Select and copy out every line in the records containing "nstruct".

Given information:
==*==
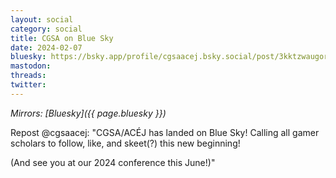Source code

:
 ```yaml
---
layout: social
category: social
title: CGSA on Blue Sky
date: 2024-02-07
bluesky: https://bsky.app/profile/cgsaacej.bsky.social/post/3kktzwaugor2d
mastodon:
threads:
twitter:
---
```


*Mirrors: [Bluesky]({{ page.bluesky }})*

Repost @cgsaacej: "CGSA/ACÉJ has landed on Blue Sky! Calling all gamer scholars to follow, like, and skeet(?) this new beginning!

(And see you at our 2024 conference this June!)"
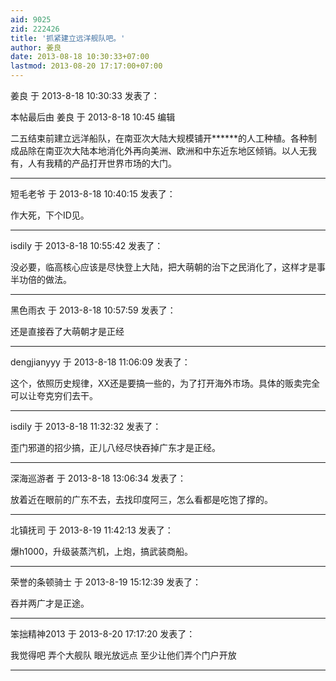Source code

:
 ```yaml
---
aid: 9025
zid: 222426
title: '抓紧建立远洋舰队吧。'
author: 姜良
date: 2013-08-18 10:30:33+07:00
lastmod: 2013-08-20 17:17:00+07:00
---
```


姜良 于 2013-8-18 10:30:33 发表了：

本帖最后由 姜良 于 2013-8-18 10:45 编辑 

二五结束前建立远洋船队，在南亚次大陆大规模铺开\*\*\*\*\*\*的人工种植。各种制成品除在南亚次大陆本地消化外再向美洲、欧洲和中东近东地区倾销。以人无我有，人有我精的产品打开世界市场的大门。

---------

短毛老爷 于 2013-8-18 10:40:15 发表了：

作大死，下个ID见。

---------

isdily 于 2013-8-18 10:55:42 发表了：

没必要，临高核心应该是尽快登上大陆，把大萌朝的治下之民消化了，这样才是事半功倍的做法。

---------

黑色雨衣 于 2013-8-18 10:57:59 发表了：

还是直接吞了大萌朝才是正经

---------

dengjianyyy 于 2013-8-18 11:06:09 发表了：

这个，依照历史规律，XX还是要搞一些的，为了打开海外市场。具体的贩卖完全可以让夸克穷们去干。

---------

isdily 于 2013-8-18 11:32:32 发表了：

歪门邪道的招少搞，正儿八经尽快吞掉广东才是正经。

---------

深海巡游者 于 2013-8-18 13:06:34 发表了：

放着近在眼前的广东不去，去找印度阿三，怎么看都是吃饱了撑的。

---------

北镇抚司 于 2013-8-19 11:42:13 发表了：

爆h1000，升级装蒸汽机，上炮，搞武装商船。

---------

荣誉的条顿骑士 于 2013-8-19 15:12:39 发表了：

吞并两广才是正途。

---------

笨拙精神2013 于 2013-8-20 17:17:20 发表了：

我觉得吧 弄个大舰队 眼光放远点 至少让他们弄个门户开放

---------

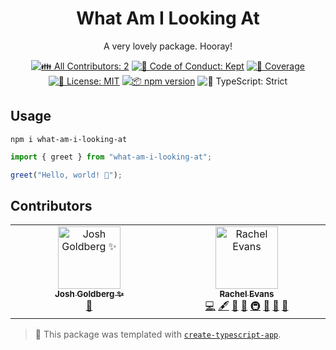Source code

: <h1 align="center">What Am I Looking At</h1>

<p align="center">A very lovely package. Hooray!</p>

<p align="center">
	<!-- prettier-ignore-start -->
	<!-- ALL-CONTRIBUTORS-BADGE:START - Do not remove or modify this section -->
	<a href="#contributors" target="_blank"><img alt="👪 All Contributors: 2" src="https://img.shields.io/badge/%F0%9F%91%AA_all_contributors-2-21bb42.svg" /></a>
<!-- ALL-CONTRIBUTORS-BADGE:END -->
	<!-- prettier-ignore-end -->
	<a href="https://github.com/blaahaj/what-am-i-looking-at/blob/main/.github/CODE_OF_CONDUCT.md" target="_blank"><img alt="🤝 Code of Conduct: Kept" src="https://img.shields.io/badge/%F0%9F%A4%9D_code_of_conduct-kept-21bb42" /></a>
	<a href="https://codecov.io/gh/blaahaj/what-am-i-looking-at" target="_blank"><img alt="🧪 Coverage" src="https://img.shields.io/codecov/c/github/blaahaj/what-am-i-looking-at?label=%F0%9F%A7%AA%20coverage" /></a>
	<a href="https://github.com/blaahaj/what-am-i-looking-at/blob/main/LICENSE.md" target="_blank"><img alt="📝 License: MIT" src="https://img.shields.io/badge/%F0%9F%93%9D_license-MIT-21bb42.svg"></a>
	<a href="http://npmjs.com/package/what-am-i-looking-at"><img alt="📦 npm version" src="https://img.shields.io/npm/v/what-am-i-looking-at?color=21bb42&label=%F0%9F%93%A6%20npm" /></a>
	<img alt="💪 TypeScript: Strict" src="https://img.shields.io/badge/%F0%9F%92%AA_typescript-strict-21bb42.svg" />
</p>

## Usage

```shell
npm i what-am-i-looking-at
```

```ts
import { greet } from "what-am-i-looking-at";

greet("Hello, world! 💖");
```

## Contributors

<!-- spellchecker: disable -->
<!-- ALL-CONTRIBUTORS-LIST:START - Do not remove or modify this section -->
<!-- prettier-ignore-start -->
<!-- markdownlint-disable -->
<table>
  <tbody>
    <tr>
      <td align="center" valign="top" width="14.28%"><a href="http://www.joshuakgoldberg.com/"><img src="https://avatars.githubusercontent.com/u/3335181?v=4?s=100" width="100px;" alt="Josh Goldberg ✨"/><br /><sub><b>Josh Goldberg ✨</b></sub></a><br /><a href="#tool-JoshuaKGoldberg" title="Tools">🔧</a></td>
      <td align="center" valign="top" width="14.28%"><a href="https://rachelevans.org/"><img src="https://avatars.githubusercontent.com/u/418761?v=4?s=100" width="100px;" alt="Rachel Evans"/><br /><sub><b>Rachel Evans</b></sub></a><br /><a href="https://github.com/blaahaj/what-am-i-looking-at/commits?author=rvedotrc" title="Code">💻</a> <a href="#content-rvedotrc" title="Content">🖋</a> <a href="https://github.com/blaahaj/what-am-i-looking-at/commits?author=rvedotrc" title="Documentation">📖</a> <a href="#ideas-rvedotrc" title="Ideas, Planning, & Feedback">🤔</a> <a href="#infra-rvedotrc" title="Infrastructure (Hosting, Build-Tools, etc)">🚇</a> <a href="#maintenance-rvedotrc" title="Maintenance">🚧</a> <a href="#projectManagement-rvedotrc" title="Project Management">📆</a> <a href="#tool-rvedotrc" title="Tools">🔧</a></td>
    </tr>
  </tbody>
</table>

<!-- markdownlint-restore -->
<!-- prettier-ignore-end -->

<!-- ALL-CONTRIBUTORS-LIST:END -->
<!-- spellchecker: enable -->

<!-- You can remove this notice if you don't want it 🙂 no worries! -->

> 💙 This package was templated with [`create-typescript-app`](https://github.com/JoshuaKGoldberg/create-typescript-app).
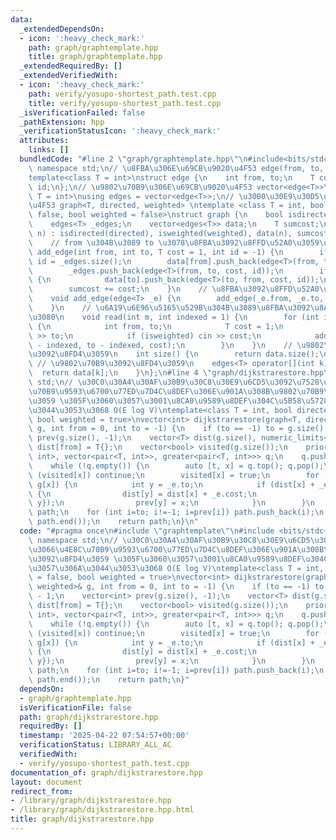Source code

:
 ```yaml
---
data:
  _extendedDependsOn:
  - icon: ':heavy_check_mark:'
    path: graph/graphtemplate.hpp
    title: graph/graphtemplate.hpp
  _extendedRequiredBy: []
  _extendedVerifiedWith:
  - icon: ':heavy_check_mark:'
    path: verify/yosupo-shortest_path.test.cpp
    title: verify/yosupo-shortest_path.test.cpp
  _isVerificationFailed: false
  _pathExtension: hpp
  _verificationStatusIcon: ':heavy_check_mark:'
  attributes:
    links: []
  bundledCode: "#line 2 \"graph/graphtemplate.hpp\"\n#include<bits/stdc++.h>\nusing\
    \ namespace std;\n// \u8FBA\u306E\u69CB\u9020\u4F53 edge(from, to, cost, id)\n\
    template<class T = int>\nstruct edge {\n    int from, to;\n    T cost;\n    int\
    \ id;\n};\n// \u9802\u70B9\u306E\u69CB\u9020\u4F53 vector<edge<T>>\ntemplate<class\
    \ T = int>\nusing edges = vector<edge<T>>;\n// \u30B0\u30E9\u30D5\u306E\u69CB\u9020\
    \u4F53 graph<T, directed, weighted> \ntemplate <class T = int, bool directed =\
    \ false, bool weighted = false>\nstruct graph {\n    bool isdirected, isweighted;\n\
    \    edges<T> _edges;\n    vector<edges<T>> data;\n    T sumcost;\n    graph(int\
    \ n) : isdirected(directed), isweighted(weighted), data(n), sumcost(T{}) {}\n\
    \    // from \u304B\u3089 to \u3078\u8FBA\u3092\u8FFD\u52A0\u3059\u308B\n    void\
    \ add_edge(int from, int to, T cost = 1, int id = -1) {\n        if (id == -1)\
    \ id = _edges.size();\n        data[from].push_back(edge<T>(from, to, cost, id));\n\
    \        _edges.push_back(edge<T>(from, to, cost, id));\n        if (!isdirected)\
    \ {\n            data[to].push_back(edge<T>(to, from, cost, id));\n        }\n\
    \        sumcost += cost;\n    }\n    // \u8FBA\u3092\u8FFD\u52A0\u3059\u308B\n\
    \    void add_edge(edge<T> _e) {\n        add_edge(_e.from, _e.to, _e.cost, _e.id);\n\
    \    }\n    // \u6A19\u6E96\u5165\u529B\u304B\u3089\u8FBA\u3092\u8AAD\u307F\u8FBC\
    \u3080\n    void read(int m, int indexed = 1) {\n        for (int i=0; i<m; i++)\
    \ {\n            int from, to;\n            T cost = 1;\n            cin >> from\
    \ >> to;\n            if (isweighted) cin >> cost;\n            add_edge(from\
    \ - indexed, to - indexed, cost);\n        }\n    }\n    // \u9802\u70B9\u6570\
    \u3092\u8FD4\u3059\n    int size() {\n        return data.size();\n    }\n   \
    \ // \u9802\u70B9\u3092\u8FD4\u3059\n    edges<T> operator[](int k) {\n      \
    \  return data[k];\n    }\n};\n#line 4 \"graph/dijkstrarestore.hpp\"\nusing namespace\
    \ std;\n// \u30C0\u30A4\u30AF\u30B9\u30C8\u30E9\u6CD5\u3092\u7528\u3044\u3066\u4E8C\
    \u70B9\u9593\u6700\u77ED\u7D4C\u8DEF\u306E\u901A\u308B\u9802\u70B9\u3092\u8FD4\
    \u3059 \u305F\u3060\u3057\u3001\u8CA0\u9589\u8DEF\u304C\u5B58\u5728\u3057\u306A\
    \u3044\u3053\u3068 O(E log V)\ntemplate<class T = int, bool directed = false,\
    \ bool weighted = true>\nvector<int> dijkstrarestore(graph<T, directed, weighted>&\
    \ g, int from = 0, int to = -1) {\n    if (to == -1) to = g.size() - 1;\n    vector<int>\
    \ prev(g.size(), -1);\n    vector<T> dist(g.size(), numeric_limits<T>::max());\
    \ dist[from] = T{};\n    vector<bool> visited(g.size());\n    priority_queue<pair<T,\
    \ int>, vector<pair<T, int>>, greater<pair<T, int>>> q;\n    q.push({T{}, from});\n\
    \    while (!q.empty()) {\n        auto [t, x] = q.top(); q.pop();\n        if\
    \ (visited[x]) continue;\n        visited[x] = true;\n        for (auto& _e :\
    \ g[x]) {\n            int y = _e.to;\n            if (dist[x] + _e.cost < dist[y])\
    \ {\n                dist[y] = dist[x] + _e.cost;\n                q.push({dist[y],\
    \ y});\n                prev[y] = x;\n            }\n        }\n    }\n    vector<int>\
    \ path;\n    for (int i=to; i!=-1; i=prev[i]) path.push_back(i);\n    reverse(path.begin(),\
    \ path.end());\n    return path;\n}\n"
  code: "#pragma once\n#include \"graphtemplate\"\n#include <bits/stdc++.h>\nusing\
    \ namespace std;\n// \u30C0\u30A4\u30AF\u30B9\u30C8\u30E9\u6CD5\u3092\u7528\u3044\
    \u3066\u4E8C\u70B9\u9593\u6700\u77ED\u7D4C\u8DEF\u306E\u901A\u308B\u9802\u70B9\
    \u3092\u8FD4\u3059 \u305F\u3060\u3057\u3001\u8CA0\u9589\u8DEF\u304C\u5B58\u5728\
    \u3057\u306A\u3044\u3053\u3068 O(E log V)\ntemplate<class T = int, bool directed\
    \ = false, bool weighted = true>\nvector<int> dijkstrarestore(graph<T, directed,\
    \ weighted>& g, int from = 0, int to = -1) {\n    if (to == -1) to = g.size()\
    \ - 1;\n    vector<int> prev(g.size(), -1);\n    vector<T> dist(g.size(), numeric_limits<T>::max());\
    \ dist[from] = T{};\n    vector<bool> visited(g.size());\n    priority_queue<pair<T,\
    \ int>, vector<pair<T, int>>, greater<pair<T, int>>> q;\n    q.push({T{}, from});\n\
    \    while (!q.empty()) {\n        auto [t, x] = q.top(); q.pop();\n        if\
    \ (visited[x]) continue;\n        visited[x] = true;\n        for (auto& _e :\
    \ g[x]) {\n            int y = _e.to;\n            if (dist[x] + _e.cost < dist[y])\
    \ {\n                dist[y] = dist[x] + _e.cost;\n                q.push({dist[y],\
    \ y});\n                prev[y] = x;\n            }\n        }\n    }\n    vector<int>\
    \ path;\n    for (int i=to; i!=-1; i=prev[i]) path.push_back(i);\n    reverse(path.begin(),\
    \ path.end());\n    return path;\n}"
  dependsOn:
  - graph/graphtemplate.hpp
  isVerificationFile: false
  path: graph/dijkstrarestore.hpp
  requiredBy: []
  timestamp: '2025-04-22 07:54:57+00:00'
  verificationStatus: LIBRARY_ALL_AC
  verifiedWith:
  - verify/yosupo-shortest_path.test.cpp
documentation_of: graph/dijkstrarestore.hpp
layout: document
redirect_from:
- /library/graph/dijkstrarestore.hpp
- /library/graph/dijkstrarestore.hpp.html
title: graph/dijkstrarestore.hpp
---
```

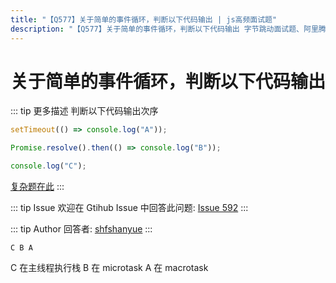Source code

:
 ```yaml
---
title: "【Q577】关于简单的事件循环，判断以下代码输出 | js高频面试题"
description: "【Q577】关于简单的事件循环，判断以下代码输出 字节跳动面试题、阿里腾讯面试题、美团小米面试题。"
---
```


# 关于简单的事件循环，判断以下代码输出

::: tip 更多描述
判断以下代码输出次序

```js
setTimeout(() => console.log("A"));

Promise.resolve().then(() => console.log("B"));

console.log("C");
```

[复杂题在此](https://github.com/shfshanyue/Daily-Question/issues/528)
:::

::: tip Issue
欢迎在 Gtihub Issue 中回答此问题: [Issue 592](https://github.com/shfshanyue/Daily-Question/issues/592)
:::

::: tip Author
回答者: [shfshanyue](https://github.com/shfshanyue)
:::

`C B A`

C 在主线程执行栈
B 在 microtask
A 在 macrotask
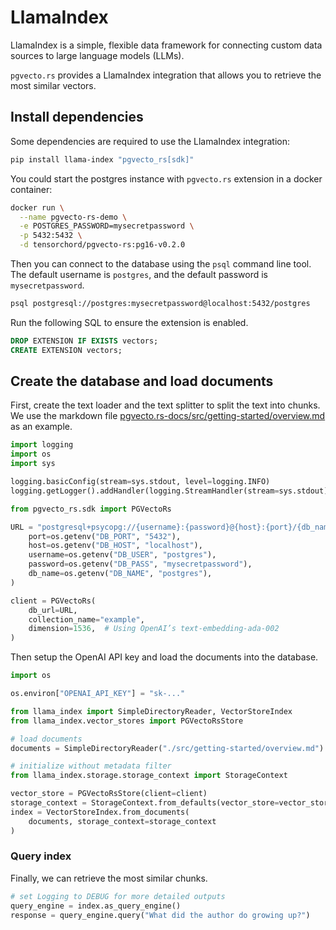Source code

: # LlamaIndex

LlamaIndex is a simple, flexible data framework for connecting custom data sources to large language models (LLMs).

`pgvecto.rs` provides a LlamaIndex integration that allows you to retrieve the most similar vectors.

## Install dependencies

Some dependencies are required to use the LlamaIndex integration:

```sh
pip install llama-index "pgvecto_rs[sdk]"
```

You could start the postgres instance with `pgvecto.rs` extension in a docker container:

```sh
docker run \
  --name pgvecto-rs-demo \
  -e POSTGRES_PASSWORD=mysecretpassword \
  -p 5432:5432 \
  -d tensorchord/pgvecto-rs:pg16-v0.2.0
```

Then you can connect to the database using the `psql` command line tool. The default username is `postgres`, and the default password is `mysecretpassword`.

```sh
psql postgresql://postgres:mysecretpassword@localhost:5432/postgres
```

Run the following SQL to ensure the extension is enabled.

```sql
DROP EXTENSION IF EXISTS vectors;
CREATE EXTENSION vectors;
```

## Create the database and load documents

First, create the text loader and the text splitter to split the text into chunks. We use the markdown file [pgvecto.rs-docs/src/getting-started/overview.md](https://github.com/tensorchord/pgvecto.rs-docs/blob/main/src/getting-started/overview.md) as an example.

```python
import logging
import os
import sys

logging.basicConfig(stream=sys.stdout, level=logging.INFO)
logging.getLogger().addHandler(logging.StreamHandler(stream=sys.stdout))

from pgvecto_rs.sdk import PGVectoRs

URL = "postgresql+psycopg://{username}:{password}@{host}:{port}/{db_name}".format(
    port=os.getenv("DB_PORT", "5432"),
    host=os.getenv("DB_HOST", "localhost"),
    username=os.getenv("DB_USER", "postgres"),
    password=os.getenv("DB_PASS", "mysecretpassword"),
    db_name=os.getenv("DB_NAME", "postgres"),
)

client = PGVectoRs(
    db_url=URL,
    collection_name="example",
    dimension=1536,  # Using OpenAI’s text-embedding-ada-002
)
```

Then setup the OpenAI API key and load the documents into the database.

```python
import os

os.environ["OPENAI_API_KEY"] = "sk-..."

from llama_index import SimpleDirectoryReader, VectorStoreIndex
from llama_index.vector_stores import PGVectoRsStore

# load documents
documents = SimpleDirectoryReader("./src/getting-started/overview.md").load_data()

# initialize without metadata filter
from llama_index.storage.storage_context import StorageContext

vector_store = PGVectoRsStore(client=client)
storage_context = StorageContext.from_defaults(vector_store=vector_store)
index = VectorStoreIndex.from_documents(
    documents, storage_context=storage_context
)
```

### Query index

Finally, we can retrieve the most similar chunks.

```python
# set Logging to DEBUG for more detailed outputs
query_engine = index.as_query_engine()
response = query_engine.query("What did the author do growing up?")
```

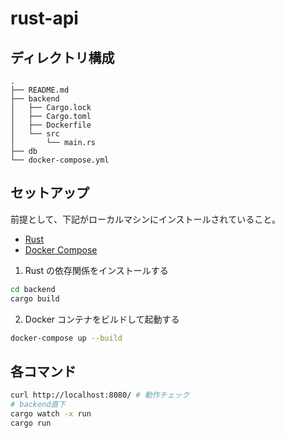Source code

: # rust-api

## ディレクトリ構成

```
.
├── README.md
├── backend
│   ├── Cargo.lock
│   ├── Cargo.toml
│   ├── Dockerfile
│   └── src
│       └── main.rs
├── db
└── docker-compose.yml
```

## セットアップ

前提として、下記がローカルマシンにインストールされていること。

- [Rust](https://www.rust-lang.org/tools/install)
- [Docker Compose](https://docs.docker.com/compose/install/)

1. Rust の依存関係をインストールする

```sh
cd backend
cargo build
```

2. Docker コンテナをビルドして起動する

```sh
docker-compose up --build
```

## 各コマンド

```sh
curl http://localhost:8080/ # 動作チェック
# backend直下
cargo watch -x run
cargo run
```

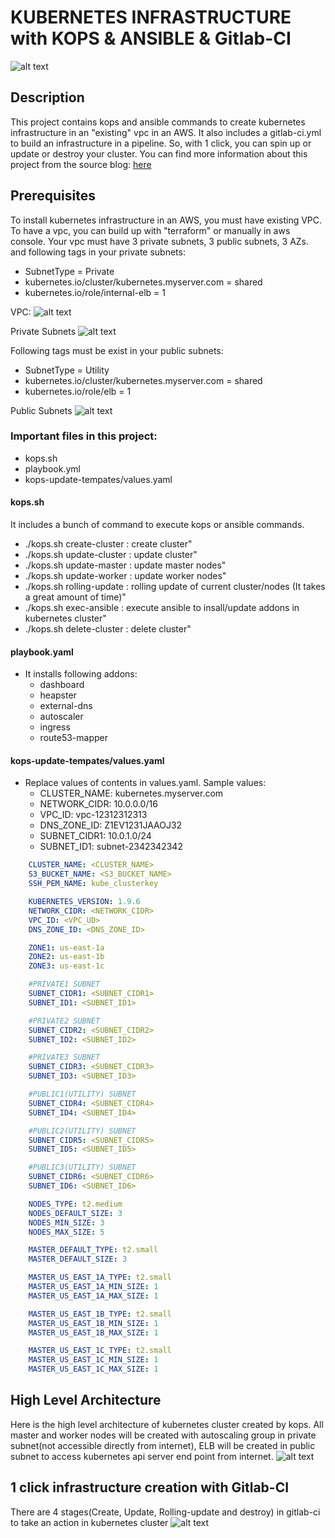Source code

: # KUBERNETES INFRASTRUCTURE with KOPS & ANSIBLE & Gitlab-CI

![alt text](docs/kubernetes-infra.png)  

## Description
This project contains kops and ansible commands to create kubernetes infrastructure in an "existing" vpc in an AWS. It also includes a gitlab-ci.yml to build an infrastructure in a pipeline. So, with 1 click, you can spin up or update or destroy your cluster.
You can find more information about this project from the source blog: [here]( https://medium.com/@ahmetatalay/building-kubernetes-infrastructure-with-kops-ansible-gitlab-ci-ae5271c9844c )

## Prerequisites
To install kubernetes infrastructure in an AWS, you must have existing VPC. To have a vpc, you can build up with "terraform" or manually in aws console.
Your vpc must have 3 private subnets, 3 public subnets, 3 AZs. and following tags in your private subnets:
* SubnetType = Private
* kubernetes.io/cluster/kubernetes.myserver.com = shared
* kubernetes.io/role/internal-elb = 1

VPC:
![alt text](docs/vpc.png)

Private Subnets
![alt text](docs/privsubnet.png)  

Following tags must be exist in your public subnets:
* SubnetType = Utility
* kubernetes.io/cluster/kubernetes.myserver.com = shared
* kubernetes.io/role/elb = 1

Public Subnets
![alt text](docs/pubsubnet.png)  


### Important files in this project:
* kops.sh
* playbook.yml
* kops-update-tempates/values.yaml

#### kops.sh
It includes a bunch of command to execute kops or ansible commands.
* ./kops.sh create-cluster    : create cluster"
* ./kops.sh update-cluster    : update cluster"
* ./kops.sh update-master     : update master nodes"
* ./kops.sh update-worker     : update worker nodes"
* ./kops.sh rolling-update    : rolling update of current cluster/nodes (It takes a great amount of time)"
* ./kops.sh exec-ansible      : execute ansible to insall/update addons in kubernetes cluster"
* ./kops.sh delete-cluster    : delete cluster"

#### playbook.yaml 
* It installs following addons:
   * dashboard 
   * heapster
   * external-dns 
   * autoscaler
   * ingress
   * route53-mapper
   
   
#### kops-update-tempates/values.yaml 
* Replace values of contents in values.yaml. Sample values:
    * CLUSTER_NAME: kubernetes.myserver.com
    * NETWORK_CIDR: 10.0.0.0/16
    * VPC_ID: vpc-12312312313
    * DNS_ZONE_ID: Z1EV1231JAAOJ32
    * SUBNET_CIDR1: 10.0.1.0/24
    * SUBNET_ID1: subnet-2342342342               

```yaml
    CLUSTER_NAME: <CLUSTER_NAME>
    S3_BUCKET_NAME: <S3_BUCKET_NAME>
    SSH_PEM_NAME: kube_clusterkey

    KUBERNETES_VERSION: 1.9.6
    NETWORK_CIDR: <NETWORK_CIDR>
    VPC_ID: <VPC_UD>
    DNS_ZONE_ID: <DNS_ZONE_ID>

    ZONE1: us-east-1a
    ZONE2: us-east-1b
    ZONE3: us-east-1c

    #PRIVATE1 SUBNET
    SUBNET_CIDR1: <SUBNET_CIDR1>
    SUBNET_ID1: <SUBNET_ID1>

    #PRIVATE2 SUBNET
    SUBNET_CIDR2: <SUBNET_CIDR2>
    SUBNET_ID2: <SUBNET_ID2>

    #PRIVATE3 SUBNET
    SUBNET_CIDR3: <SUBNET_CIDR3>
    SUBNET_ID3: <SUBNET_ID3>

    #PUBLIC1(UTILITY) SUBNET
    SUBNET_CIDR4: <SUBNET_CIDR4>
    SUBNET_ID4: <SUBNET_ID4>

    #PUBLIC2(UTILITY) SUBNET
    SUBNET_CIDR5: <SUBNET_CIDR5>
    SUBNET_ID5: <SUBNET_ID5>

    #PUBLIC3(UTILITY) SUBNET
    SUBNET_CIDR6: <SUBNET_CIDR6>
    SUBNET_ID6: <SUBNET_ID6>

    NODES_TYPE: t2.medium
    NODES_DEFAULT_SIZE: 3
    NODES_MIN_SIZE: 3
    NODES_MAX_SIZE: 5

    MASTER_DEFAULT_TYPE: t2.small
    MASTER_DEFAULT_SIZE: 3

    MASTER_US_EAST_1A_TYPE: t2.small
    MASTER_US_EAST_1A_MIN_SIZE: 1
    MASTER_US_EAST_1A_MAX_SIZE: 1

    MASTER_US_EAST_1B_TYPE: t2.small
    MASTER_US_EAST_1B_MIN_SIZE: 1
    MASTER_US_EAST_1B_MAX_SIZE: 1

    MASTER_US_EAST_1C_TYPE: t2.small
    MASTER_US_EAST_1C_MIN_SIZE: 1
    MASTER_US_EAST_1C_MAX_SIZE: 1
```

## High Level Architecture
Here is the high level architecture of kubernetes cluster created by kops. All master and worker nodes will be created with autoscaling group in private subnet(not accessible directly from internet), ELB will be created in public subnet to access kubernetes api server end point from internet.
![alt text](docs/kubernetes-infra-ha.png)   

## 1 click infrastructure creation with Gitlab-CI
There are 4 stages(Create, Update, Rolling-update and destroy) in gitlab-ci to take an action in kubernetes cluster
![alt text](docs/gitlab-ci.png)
==*==
Answer for the task:
    template<class T = int>\nstruct edge {\n    int from, to;\n    T cost;\n    int\
    \ false, bool weighted = false>\nstruct graph {\n    bool isdirected, isweighted;\n\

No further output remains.